▶

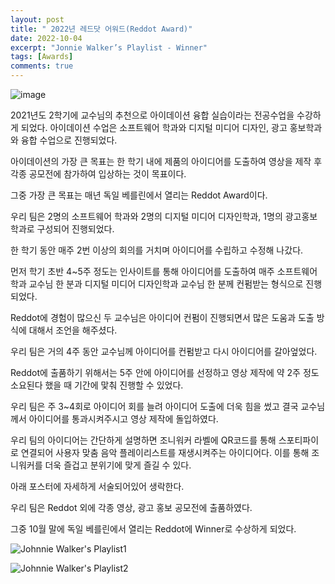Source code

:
 ```yaml
---
layout: post
title: " 2022년 레드닷 어워드(Reddot Award)"
date: 2022-10-04
excerpt: "Jonnie Walker’s Playlist - Winner"
tags: [Awards]
comments: true
---
```


![image](https://user-images.githubusercontent.com/70894372/193739683-be92058e-4114-43b8-ac38-b75de48098ed.png)


2021년도 2학기에 교수님의 추천으로 아이데이션 융합 실습이라는 전공수업을 수강하게 되었다.
아이데이션 수업은 소프트웨어 학과와 디지털 미디어 디자인, 광고 홍보학과와 융합 수업으로 진행되었다.

아이데이션의 가장 큰 목표는 한 학기 내에 제품의 아이디어를 도출하여 영상을 제작 후 각종 공모전에 참가하여 입상하는 것이 목표이다.

그중 가장 큰 목표는 매년 독일 베를린에서 열리는 Reddot Award이다.

우리 팀은 2명의 소프트웨어 학과와 2명의 디지털 미디어 디자인학과, 1명의 광고홍보학과로 구성되어 진행되었다.

한 학기 동안 매주 2번 이상의 회의를 거치며 아이디어를 수립하고 수정해 나갔다.

먼저 학기 초반 4~5주 정도는 인사이트를 통해 아이디어를 도출하여 매주 소프트웨어 학과 교수님 한 분과 디지털 미디어 디자인학과 교수님 한 분께 컨펌받는 형식으로 진행되었다.

Reddot에 경험이 많으신 두 교수님은 아이디어 컨펌이 진행되면서 많은 도움과 도출 방식에 대해서 조언을 해주셨다.

우리 팀은 거의 4주 동안 교수님께 아이디어를 컨펌받고 다시 아이디어를 갈아엎었다.

Reddot에 출품하기 위해서는 5주 안에 아이디어를 선정하고 영상 제작에 약 2주 정도 소요된다 했을 때 기간에 맟춰 진행할 수 있었다.

우리 팀은 주 3~4회로 아이디어 회를 늘려 아이디어 도출에 더욱 힘을 썼고 결국 교수님께서 아이디어를 통과시켜주시고 영상 제작에 돌입하였다.

우리 팀의 아이디어는 간단하게 설명하면 조니워커 라벨에 QR코드를 통해 스포티파이로 연결되어 사용자 맞춤 음악 플레이리스트를 재생시켜주는 아이디어다. 이를 통해 조니워커를 더욱 즐겁고 분위기에 맞게 즐길 수 있다.

아래 포스터에 자세하게 서술되어있어 생락한다.

우리 팀은 Reddot 외에 각종 영상, 광고 홍보 공모전에 출품하였다.

그중 10월 말에 독일 베를린에서 열리는 Reddot에 Winner로 수상하게 되었다.

![Johnnie Walker's Playlist1](https://user-images.githubusercontent.com/70894372/193736978-6f926d19-70ba-403c-9b58-f23e86ffd07a.jpg)

![Johnnie Walker's Playlist2](https://user-images.githubusercontent.com/70894372/193737030-8536e50e-656c-4ffb-a5c0-7942e9b7f2cb.jpg)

◀

- [Exercise]: Working from the entries above, find every line in which the word "Johnnie" occurs and copy it.

- [Exercise answer]:
![Johnnie Walker's Playlist1](https://user-images.githubusercontent.com/70894372/193736978-6f926d19-70ba-403c-9b58-f23e86ffd07a.jpg)
![Johnnie Walker's Playlist2](https://user-images.githubusercontent.com/70894372/193737030-8536e50e-656c-4ffb-a5c0-7942e9b7f2cb.jpg)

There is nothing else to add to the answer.